# Try it:
How many lines in the entries below contain the string "engineer"? Reply with the number only.

# Data:
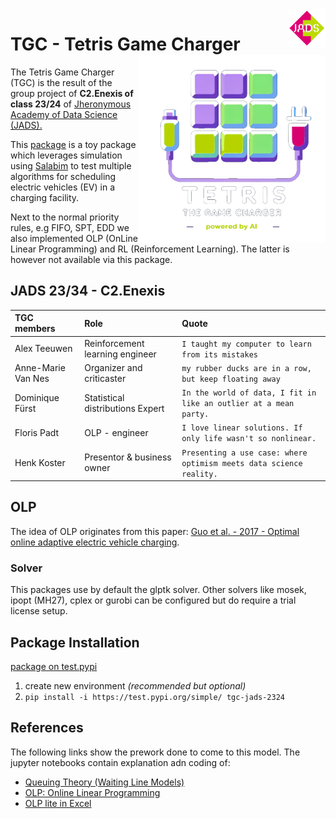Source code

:  <img src="https://github.com/Fpadt/tgc/blob/main/src/tgc_jads_2324/Enexis_JADS.png" alt="JADS_2324-C2.Enexis" style="width:12%; float:right">
 
# TGC - Tetris Game Charger <a href="https://test.pypi.org/project/tgc-jads-2324/" target="_blank" rel="noopener noreferrer"><img src="https://github.com/Fpadt/tgc/blob/main/src/tgc_jads_2324/TGC_tran.png" align="right" height="300" /></a>



The Tetris Game Charger (TGC) is the result of the group project of **C2.Enexis of class 23/24** of [Jheronymous Academy of Data Science (JADS).](https://www.jads.nl/education/data-science-and-ai-for-professionals/)

This [package](https://test.pypi.org/project/tgc-jads-2324/) is a toy package which leverages simulation using [Salabim](https://www.salabim.org/) to test multiple algorithms for scheduling electric vehicles (EV) in a charging facility.

Next to the normal priority rules, e.g FIFO, SPT, EDD we also implemented OLP (OnLine Linear Programming) and RL (Reinforcement Learning). The latter is however not available via this package.

## JADS 23/34 - C2.Enexis

 TGC members           | Role                             | Quote
:----------------------|:---------------------------------|:------------------
 Alex Teeuwen          | Reinforcement learning engineer  | `I taught my computer to learn from its mistakes`
 Anne-Marie Van Nes    | Organizer and criticaster        | `my rubber ducks are in a row, but keep floating away`
 Dominique Fürst       | Statistical distributions Expert | `In the world of data, I fit in like an outlier at a mean party.`
 Floris Padt           | OLP - engineer                   | `I love linear solutions. If only life wasn't so nonlinear.`
 Henk Koster           | Presentor & business owner       | `Presenting a use case: where optimism meets data science reality.` 

## OLP
The idea of OLP originates from this paper: 
[Guo et al. - 2017 - Optimal online adaptive electric vehicle charging](http://netlab.caltech.edu/assets/publications/Guo-2017-OLP.pdf).

### Solver
This packages use by default the glptk solver. Other solvers like mosek, ipopt (MH27), cplex or gurobi can be configured but do require a trial license setup.

## Package Installation

[package on test.pypi](https://test.pypi.org/project/tgc-jads-2324/)

1. create new environment *(recommended but optional)*
2. ```pip install -i https://test.pypi.org/simple/ tgc-jads-2324```

## References
The following links show the prework done to come to this model. The jupyter notebooks contain explanation adn coding of:

- [Queuing Theory (Waiting Line Models)](https://github.com/Fpadt/salabim_jads/blob/main/3rd-report/jads_3rd_interim_report.ipynb)
- [OLP: Online Linear Programming](https://github.com/Fpadt/salabim_jads/blob/main/floris_tetris/olp/tgc_olp.ipynb)
- [OLP lite in Excel](https://github.com/Fpadt/salabim_jads/blob/main/floris_tetris/olp/TGC_LP.xlsx)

# Worked solution:
2